The Rev Dr Goh offered some possibilities for the Conference to consider: “Our local preachers can be bi-vocational preachers—active in evangelistic work in their workplace, sharing God’s words, being the bridge that connects the church into various marketplaces or harvest fields. Churches can run marketplace ministry through them. If we were to redefine their roles as such, the way we recruit and train our local preachers will also need to be modified.”
“The Church, like Paul, must be—constantly racing ahead for Christ, our eyes on the prize.”
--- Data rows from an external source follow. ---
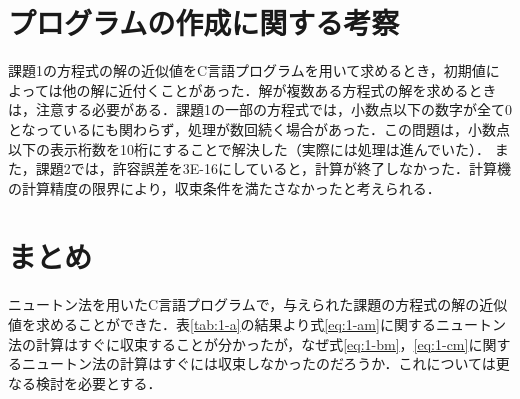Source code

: \documentclass[12pt]{jarticle}
\renewcommand  \[  {\begin{eqnarray}}
\renewcommand  \]  {\end{eqnarray}}
\begin{document}
\section{プログラムの作成に関する考察}
課題1の方程式の解の近似値をC言語プログラムを用いて求めるとき，初期値によっては他の解に近付くことがあった．解が複数ある方程式の解を求めるときは，注意する必要がある．課題1の一部の方程式では，小数点以下の数字が全て0となっているにも関わらず，処理が数回続く場合があった．この問題は，小数点以下の表示桁数を10桁にすることで解決した（実際には処理は進んでいた）．
また，課題2では，許容誤差を3E-16にしていると，計算が終了しなかった．計算機の計算精度の限界により，収束条件を満たさなかったと考えられる．
\section{まとめ}
ニュートン法を用いたC言語プログラムで，与えられた課題の方程式の解の近似値を求めることができた．表\ref{tab:1-a}の結果より式\ref{eq:1-am}に関するニュートン法の計算はすぐに収束することが分かったが，なぜ式\ref{eq:1-bm}，\ref{eq:1-cm}に関するニュートン法の計算はすぐには収束しなかったのだろうか．これについては更なる検討を必要とする．
\end{document}
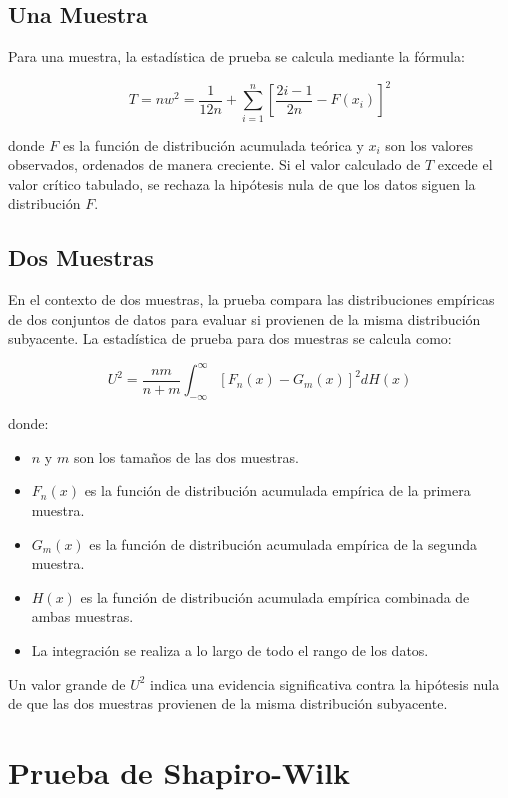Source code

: \documentclass{article}
\begin{document}
\subsection*{Una Muestra}

Para una muestra, la estadística de prueba se calcula mediante la fórmula:

\[
    T = nw^2 = \frac{1}{12n} + \sum_{i=1}^{n}\left[\frac{2i - 1}{2n} - F(x_i)\right]^2
\]

donde \(F\) es la función de distribución acumulada teórica y \(x_i\) son los valores observados, ordenados de manera creciente. Si el valor calculado de \(T\) excede el valor crítico tabulado, se rechaza la hipótesis nula de que los datos siguen la distribución \(F\).

\subsection*{Dos Muestras}

En el contexto de dos muestras, la prueba compara las distribuciones empíricas de dos conjuntos de datos para evaluar si provienen de la misma distribución subyacente. La estadística de prueba para dos muestras se calcula como:

\[
    U^2 = \frac{n m}{n + m} \int_{-\infty}^{\infty} [F_n(x) - G_m(x)]^2 dH(x)
\]

donde:
\begin{itemize}
    \item \(n\) y \(m\) son los tamaños de las dos muestras.
    \item \(F_n(x)\) es la función de distribución acumulada empírica de la primera muestra.
    \item \(G_m(x)\) es la función de distribución acumulada empírica de la segunda muestra.
    \item \(H(x)\) es la función de distribución acumulada empírica combinada de ambas muestras.
    \item La integración se realiza a lo largo de todo el rango de los datos.
\end{itemize}

Un valor grande de \(U^2\) indica una evidencia significativa contra la hipótesis nula de que las dos muestras provienen de la misma distribución subyacente.


\section{Prueba de Shapiro-Wilk}
\end{document}
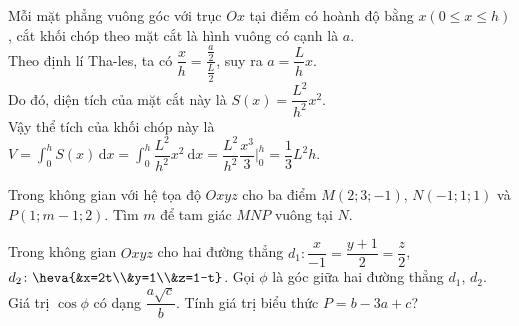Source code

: \begin{bt}
{		Mỗi mặt phẳng vuông góc với trục $Ox$ tại điểm có hoành độ bằng $x(0 \leq x \leq h)$, cắt khối chóp theo mặt cắt là hình vuông có cạnh là $a$.\\
		Theo định lí Tha-les, ta có $\dfrac{x}{h}=\dfrac{\frac{a}{2}}{\frac{L}{2}}$, suy ra $a=\dfrac{L}{h} x$.\\
		Do đó, diện tích của mặt cắt này là $S(x)=\dfrac{L^2}{h^2} x^2$.\\
		Vậy thể tích của khối chóp này là $V=\displaystyle\int_0^h S(x) \mathrm{\,d} x=\displaystyle\int_0^h \dfrac{L^2}{h^2} x^2 \mathrm{~d}x=\left.\dfrac{L^2}{h^2} \dfrac{x^3}{3}\Bigg|_0^h \right. =\dfrac{1}{3} L^2h$.
	}
\end{bt}

\begin{bt}%
	Trong không gian với hệ tọa độ $Oxyz$ cho ba điểm $M\left(2; 3; -1\right)$, $N\left(-1;1;1\right)$ và $P\left(1;m-1; 2\right)$. Tìm $m$ để tam giác $MNP$ vuông tại  $N$.
\end{bt}

\begin{bt}%
	 Trong không gian $Oxyz$ cho hai đường thẳng $d_1\colon \dfrac{x}{-1}=\dfrac{y+1}{2}=\dfrac{z}{2}$, $d_2\colon \heva{&x=2t\\&y=1\\&z=1-t}$. Gọi $\phi$ là góc giữa hai đường thẳng $d_1$, $d_2$. Giá trị $\cos\phi$ có dạng $\dfrac{a\sqrt{c}}{b}$. Tính giá trị biểu thức $P=b-3a+c$?
\end{bt}

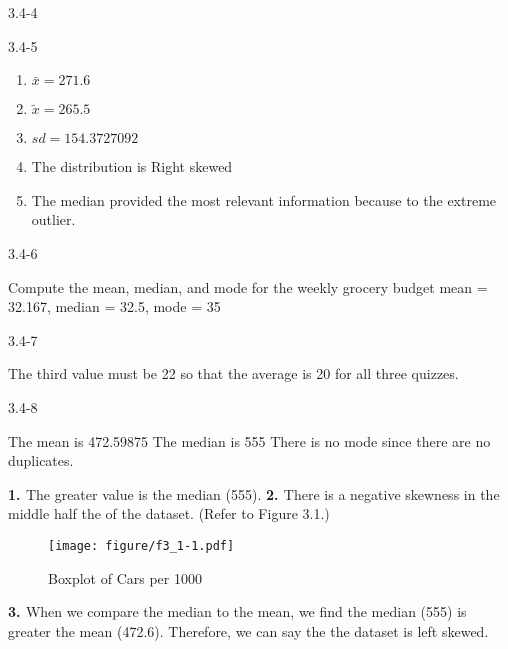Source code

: \begin{exsol@solution}{3.4-4}


\end{exsol@solution}
\begin{exsol@solution}{3.4-5}

\begin{enumerate}
\item $\bar{x} = 271.6$
\item $\tilde{x} = 265.5$
\item $sd = 154.3727092 $
\item The distribution is Right skewed
\item The median provided the most relevant information because to the extreme outlier.
\end{enumerate}

\end{exsol@solution}
\begin{exsol@solution}{3.4-6}
	
	Compute the mean, median, and mode for the weekly grocery budget
	mean = 32.167, median = 32.5, mode = 35
	
\end{exsol@solution}
\begin{exsol@solution}{3.4-7}
	
	The third value must be 22 so that the average is 20 for all three quizzes.
	
\end{exsol@solution}
\begin{exsol@solution}{3.4-8}




    The mean is 472.59875
    The median is 555
    There is no mode since there are no duplicates.

{\bf{1. }} The greater value is the median (555).  {\bf{2. }} There is a negative skewness in the middle half the of the dataset.  (Refer to Figure 3.1.)

\begin{figure}[htbp] %
   \centering
   \texttt{[image: figure/f3\_1-1.pdf]}
   \caption{Boxplot of Cars per 1000}
   \label{fig:f3_1}
\end{figure}

{\bf{3. }} When we compare the median to the mean, we find the median (555) is greater the mean (472.6).  Therefore, we can say the the dataset is left skewed.

\end{exsol@solution}
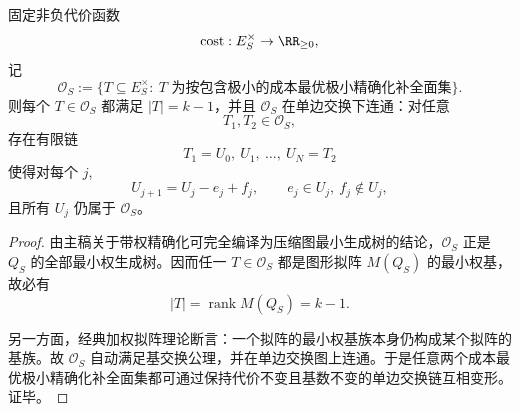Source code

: \begin{proposition}[成本最优极小精确化簇的交换连通性]\label{prop:conclusion-screen-optimal-exactization-exchange-connected}
固定非负代价函数
\[
\mathrm{cost}:E_S^\times\to\RR_{\ge0},
\]
记
\[
\mathcal O_S
:=
\{T\subseteq E_S^\times:\ T \text{ 为按包含极小的成本最优极小精确化补全面集}\}.
\]
则每个 \(T\in\mathcal O_S\) 都满足 \(|T|=k-1\)，并且 \(\mathcal O_S\) 在单边交换下连通：对任意
\[
T_1,T_2\in\mathcal O_S,
\]
存在有限链
\[
T_1=U_0,\ U_1,\ \dots,\ U_N=T_2
\]
使得对每个 \(j\),
\[
U_{j+1}=U_j-e_j+f_j,
\qquad
e_j\in U_j,\ f_j\notin U_j,
\]
且所有 \(U_j\) 仍属于 \(\mathcal O_S\)。
\end{proposition}
\begin{proof}
由主稿关于带权精确化可完全编译为压缩图最小生成树的结论，\(\mathcal O_S\) 正是 \(Q_S\) 的全部最小权生成树。因而任一 \(T\in\mathcal O_S\) 都是图形拟阵 \(M(Q_S)\) 的最小权基，故必有
\[
|T|=\operatorname{rank}M(Q_S)=k-1.
\]

另一方面，经典加权拟阵理论断言：一个拟阵的最小权基族本身仍构成某个拟阵的基族。故 \(\mathcal O_S\) 自动满足基交换公理，并在单边交换图上连通。于是任意两个成本最优极小精确化补全面集都可通过保持代价不变且基数不变的单边交换链互相变形。证毕。
\end{proof}

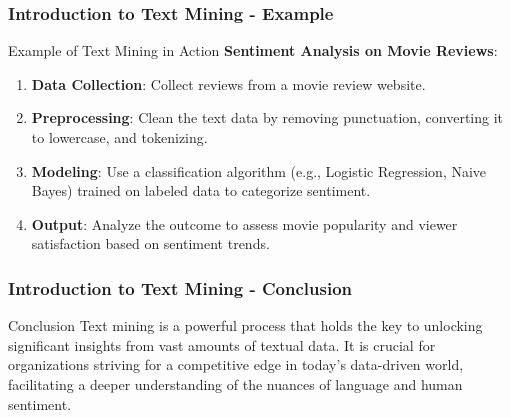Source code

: \documentclass[aspectratio=169]{beamer}
\begin{document}
\begin{frame}[fragile]
    \frametitle{Introduction to Text Mining - Example}
    \begin{block}{Example of Text Mining in Action}
        \textbf{Sentiment Analysis on Movie Reviews}:
        
        \begin{enumerate}
            \item \textbf{Data Collection}: Collect reviews from a movie review website.
            \item \textbf{Preprocessing}: Clean the text data by removing punctuation, converting it to lowercase, and tokenizing.
            \item \textbf{Modeling}: Use a classification algorithm (e.g., Logistic Regression, Naive Bayes) trained on labeled data to categorize sentiment.
            \item \textbf{Output}: Analyze the outcome to assess movie popularity and viewer satisfaction based on sentiment trends.
        \end{enumerate}
    \end{block}
\end{frame}

\begin{frame}[fragile]
    \frametitle{Introduction to Text Mining - Conclusion}
    \begin{block}{Conclusion}
        Text mining is a powerful process that holds the key to unlocking significant insights from vast amounts of textual data. It is crucial for organizations striving for a competitive edge in today's data-driven world, facilitating a deeper understanding of the nuances of language and human sentiment.
    \end{block}
\end{frame}
\end{document}
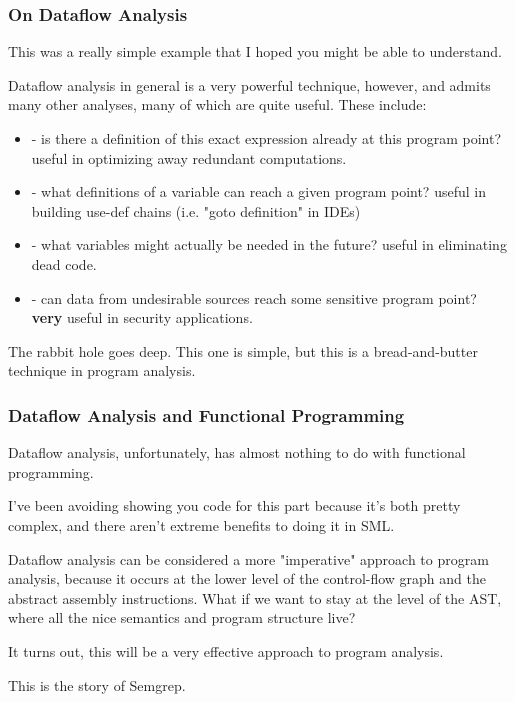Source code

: \documentclass[aspectratio=169, handout]{beamer}
\begin{document}
\begin{frame}[fragile]
  \frametitle{On Dataflow Analysis}

  This was a really simple example that I hoped you might be able to understand.

  \pause
  \vspace{\fill}

  Dataflow analysis in general is a very powerful technique, however, and admits
  many other analyses, many of which are quite useful. These include:
  \pause
  \begin{itemize}
    \item {} - is there a definition of this exact
    expression already at this program point? useful in optimizing away
    redundant computations. \pause
    \item {} - what definitions of a variable can
    reach a given program point? useful in building use-def chains (i.e.
    "goto definition" in IDEs) \pause
    \item {} - what variables might actually be needed
    in the future? useful in eliminating dead code. \pause
    \item {} - can data from undesirable sources reach
    some sensitive program point? \textbf{very} useful in security applications.
  \end{itemize}

  \pause
  \vspace{\fill}

  The rabbit hole goes deep. This one is simple, but this is a bread-and-butter
  technique in program analysis.
\end{frame}

\begin{frame}[fragile]
  \frametitle{Dataflow Analysis and Functional Programming}

  Dataflow analysis, unfortunately, has almost nothing to do with functional
  programming.

  \pause
  \vspace{\fill}

  I've been avoiding showing you code for this part because it's both pretty
  complex, and there aren't extreme benefits to doing it in SML.

  \pause
  \vspace{\fill}

  Dataflow analysis can be considered a more "imperative" approach to
  program analysis, because it occurs at the lower level of the control-flow
  graph and the abstract assembly instructions. What if we want to stay at
  the level of the AST, where all the nice semantics and program structure live?

  \pause
  \vspace{\fill}

  It turns out, this will be a very effective approach to program analysis.

  \pause
  \vspace{\fill}

  This is the story of Semgrep.
\end{frame}
\end{document}
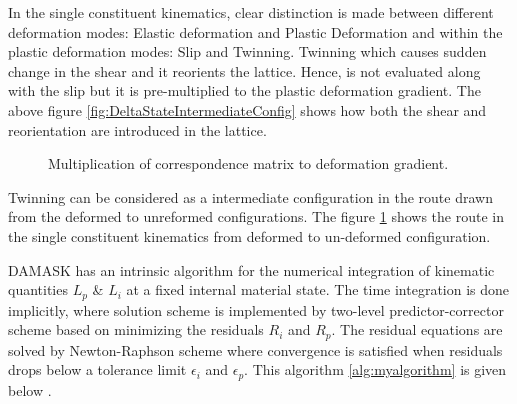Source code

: In the single constituent kinematics, clear distinction is made between different deformation modes: Elastic deformation and Plastic Deformation and within the plastic deformation modes: Slip and Twinning. Twinning which causes sudden change in the shear and it reorients the lattice. Hence, is not evaluated along with the slip but it is pre-multiplied to the plastic deformation gradient. The above figure \ref{fig:DeltaStateIntermediateConfig} shows how both the shear and reorientation are introduced in the lattice.

\begin{figure}[H]
    \centering
    \fbox{\resizebox{0.6\textwidth}{!}{
    }}
    \caption{Multiplication of correspondence matrix to deformation gradient.}
    \label{fig:Twinning kinematics}
\end{figure}

Twinning can be considered as a intermediate configuration in the route drawn from the deformed to unreformed configurations. The figure \ref{fig:Twinning kinematics} shows the route in the single constituent kinematics from deformed to un-deformed configuration.

DAMASK has an intrinsic algorithm for the numerical integration of kinematic quantities $L_p$ \& $L_i$ at a fixed internal material state. The time integration is done implicitly, where solution scheme is implemented by two-level predictor-corrector scheme based on minimizing the residuals $R_i$ and $R_p$. The residual equations are solved by Newton-Raphson scheme where convergence is satisfied when residuals drops below a tolerance limit $\epsilon_i$ and $\epsilon_p$. This algorithm \ref{alg:myalgorithm} is given below .

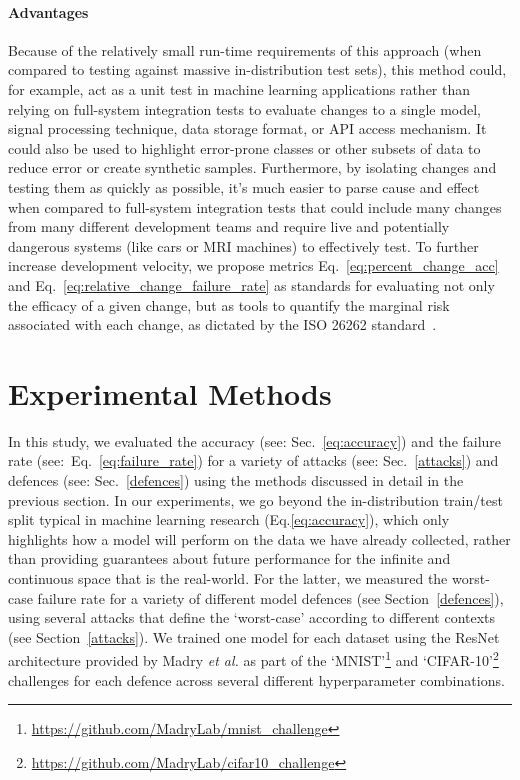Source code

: \paragraph{Advantages}
Because of the relatively small run-time requirements of this approach (when compared to testing against massive in-distribution test sets), this method could, for example, act as a unit test in machine learning applications rather than relying on full-system integration tests to evaluate changes to a single model, signal processing technique, data storage format, or API access mechanism.
It could also be used to highlight error-prone classes or other subsets of data to reduce error or create synthetic samples.
Furthermore, by isolating changes and testing them as quickly as possible, it's much easier to parse cause and effect when compared to full-system integration tests that could include many changes from many different development teams and require live and potentially dangerous systems (like cars or MRI machines) to effectively test.
To further increase development velocity, we propose metrics Eq.~\ref{eq:percent_change_acc} and Eq.~\ref{eq:relative_change_failure_rate} as standards for evaluating not only the efficacy of a given change, but as tools to quantify the marginal risk associated with each change, as dictated by the ISO 26262 standard~\cite{iso26262}.

\section{Experimental Methods}

\label{methods}
In this study, we evaluated the accuracy (see: Sec.~\ref{eq:accuracy}) and the failure rate (see:~Eq.~\ref{eq:failure_rate}) for a variety of attacks (see: Sec.~\ref{attacks}) and defences (see: Sec.~\ref{defences}) using the methods discussed in detail in the previous section.
In our experiments, we go beyond the in-distribution train/test split typical in machine learning research (Eq.\ref{eq:accuracy}), which only highlights how a model will perform on the data we have already collected, rather than providing guarantees about future performance for the infinite and continuous space that is the real-world.
For the latter, we measured the worst-case failure rate for a variety of different model defences (see Section~\ref{defences}), using several attacks that define the ‘worst-case’ according to different contexts (see Section~\ref{attacks}).
We trained one model for each dataset using the ResNet~\cite{resnet} architecture provided by Madry \textit{et al.}
as part of the `MNIST'\footnote{\href{https://github.com/MadryLab/mnist_challenge}{https://github.com/MadryLab/mnist\_challenge}} and `CIFAR-10'\footnote{\href{https://github.com/MadryLab/cifar10_challenge}{https://github.com/MadryLab/cifar10\_challenge}} challenges for each defence across several different hyperparameter combinations.

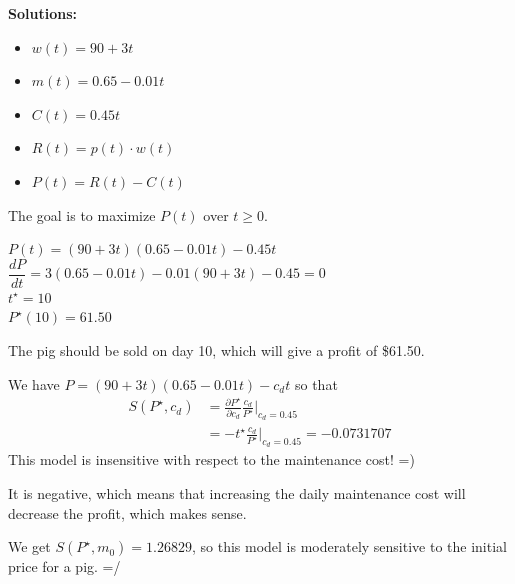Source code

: \begin{solution}
\begin{slide}
\textbf{Solutions:}
\begin{parts}
	\item 
	\begin{itemize}
 		\item $w(t) = 90 + 3t$
 		\item $m(t) = 0.65-0.01t$
 		\item $C(t) = 0.45t$
 		\item $R(t) = p(t) \cdot w(t)$
 		\item $P(t) = R(t) - C(t)$
 	\end{itemize}
 	\item The goal is to maximize $P(t)$ over $t\geq 0$.
 	\item 	$P(t) = (90+3t)(0.65-0.01t) - 0.45t$ \\
			$\dfrac{dP}{dt} = 3(0.65-0.01t)-0.01(90+3t) - 0.45 = 0$\\
 			$t^\star = 10$ \\	
 			$P^\star(10) = 61.50$
 	\item The pig should be sold on day 10, which will give a profit of \$61.50.

%
	\item We have $P = (90+3t)(0.65-0.01t) - c_dt$ so that
		\begin{align*}
		S(P^\star,c_d) 
			& = \frac{\partial P^\star}{\partial c_d} \frac{c_d}{P^\star} \big|_{c_d=0.45} \\
			& = - t^\star \frac{c_d}{P^\star} \big|_{c_d=0.45}
			= -0.0731707
		\end{align*}
		This model is insensitive with respect to the maintenance cost! =)
	\item It is negative, which means that increasing the daily maintenance cost will decrease the profit, which makes sense.
	
	\item We get $S(P^\star,m_0) = 1.26829$, so
%
%
		this model is moderately sensitive to the initial price for a pig. =/
		

\end{parts}
\end{slide}
\end{solution}
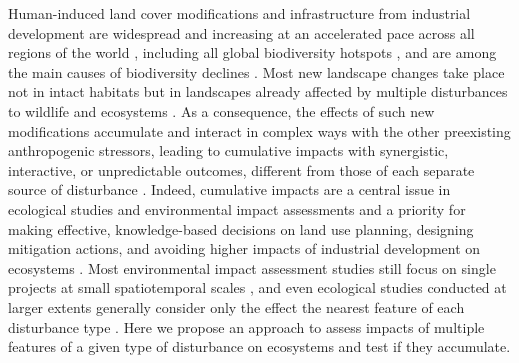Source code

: \documentclass[titlepage]{article}
\begin{document}
Human-induced land cover modifications and infrastructure from industrial development are widespread and increasing at an accelerated pace across all regions of the world \citep{venter_sixteen_2016,ibisch_global_2016}, including all global biodiversity hotspots \citep{sloan_remaining_2014}, and are among the main causes of biodiversity declines \citep{benitez-lopez_impacts_2010,newbold_global_2015}. Most new landscape changes take place not in intact habitats but in landscapes already affected by multiple disturbances to wildlife and ecosystems \citep{barber_roads_2014}. As a consequence, the effects of such new modifications accumulate and interact in complex ways with the other preexisting anthropogenic stressors, leading to cumulative impacts \citep[Box 1; ][]{gillingham_integration_2016} with synergistic, interactive, or unpredictable outcomes, different from those of each separate source of disturbance \citep{naugle_unifying_2011}. 
Indeed, cumulative impacts are a central issue in ecological studies and environmental impact assessments and a priority for making effective, knowledge-based decisions on land use planning, designing mitigation actions, and avoiding higher impacts of industrial development on ecosystems \citep{gillingham_integration_2016, laurance_roads_2017}. Most environmental impact assessment studies still focus on single projects at small spatiotemporal scales \citep{johnson_regulating_2011}, and even ecological studies conducted at larger extents generally consider only the effect the nearest feature of each disturbance type \citep[e.g.][]{torres_assessing_2016}. Here we propose an approach to assess impacts of multiple features of a given type of disturbance on ecosystems and test if  they accumulate. 

\end{document}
Pressing on towards the goal
In his closing sermon, the Rev Dr Goh likened the Christian journey to a race. He expounded on the Apostle Paul’s exhortation: “Brothers and sisters, I do not consider myself yet to have taken hold of it. But one thing I do: Forgetting what is behind and straining toward what is ahead, I press on toward the goal to win the prize for which God has called me heavenward in Christ Jesus.” (Phil 3:13–14)
The Rev Dr Goh highlighted that even though Paul often used the imagery of a runner, his epistle to the Philippians was written while in prison. His physical incarceration did not stop Paul from running the race spiritually as he still hungered for more to hear the Good News of Christ. Paul, the Rev Dr Goh said, had in him a “holy unrest”—he was fully aware that the status quo was never going to be enough.
And just as Paul was so, so must the Church be—constantly racing ahead for Christ, our eyes on the prize, the Rev Dr Goh added. “John Wesley famously said, ‘Make all you can, save all you can, give all you can.’ I would also add, ‘save as many souls as you can’. This is the core business of the Church. We must never tire of winning souls for God.” It is thus the duty of every Christian to ensure that they are good witnesses for Christ so that the Gospel can be preached further, wider and deeper.
Jason Woo is Methodist Message’s Editorial Executive.